Supplied data START

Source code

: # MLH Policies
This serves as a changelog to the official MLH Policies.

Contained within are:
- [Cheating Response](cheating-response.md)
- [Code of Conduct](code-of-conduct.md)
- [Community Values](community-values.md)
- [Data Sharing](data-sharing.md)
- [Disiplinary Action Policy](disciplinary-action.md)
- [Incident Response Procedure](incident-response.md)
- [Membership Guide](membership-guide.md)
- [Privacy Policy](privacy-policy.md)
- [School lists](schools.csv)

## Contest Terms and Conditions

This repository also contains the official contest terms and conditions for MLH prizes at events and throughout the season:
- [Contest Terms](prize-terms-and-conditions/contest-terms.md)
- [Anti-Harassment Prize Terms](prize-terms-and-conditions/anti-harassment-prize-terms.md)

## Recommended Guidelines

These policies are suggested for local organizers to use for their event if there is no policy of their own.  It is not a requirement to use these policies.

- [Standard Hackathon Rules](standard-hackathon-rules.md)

Supplied data END
Supplied data START

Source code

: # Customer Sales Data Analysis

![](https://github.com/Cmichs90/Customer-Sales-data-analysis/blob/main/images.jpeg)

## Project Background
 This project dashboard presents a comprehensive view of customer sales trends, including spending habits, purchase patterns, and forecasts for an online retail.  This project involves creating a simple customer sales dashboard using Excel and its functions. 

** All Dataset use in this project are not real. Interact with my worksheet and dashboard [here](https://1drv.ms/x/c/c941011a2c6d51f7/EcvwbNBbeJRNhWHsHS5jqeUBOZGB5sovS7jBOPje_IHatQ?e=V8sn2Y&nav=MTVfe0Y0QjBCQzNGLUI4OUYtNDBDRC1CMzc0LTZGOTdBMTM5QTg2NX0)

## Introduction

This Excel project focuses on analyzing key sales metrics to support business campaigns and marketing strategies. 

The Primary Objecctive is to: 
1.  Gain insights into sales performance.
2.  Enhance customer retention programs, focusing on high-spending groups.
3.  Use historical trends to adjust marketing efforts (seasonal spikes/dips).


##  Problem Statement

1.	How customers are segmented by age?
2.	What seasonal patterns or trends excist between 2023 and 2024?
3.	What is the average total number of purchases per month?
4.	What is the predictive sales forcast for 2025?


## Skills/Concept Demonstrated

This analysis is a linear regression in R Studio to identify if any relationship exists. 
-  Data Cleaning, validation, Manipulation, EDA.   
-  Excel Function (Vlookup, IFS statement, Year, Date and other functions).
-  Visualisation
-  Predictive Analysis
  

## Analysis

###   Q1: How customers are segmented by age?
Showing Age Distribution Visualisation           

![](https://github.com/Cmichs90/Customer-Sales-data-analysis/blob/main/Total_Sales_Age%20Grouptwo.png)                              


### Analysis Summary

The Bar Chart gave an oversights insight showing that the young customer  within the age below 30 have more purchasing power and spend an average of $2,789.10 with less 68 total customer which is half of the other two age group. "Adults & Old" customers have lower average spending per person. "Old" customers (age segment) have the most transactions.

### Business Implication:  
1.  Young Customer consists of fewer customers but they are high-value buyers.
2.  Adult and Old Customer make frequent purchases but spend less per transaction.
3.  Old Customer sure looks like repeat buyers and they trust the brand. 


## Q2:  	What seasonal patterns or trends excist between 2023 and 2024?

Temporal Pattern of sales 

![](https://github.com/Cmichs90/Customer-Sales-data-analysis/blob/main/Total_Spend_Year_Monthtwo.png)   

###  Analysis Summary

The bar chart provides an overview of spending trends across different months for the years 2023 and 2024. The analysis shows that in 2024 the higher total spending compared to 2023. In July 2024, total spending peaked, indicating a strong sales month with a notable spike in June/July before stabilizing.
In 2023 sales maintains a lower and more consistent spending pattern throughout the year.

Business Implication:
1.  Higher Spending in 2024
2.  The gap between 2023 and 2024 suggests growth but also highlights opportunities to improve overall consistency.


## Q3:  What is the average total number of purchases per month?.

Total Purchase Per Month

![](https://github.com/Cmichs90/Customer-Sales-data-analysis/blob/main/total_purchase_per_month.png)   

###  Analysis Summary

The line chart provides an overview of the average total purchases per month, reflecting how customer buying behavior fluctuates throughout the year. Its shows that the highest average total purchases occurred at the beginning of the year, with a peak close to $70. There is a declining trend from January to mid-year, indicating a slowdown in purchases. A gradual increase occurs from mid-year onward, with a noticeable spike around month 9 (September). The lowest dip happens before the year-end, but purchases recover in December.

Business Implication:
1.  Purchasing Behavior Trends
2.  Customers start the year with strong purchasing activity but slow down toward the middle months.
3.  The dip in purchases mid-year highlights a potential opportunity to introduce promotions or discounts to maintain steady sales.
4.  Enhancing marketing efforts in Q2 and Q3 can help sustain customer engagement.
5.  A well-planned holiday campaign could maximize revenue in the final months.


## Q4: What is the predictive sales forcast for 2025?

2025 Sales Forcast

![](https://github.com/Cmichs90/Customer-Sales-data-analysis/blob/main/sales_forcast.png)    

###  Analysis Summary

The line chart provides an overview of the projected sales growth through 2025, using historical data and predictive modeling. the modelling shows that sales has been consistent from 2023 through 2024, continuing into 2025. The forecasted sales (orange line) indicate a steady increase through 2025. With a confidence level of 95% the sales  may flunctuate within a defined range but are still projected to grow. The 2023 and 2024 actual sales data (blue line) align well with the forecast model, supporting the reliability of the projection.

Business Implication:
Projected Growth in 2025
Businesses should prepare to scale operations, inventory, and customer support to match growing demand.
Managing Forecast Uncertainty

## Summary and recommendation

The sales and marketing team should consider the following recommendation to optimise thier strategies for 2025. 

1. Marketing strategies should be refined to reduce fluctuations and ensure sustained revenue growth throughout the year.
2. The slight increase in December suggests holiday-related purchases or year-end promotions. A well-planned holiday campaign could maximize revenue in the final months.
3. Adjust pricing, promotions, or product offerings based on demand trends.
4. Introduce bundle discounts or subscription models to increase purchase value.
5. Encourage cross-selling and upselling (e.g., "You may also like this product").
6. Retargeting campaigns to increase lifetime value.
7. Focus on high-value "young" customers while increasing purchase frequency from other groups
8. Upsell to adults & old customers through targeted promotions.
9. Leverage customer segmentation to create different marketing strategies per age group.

Supplied data END
Supplied data START

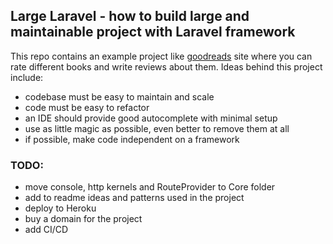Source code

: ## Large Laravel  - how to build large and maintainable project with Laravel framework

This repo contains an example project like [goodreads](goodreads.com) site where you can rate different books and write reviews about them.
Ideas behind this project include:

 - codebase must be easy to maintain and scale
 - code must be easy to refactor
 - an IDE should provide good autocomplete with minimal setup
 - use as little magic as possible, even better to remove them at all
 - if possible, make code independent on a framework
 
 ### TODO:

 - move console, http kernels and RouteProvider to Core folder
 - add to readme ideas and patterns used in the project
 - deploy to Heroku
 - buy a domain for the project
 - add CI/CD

Supplied data END

### To do
Your task is to count the lines of the records that contain "dashboard". Answer with only that number.

### Result of the task
2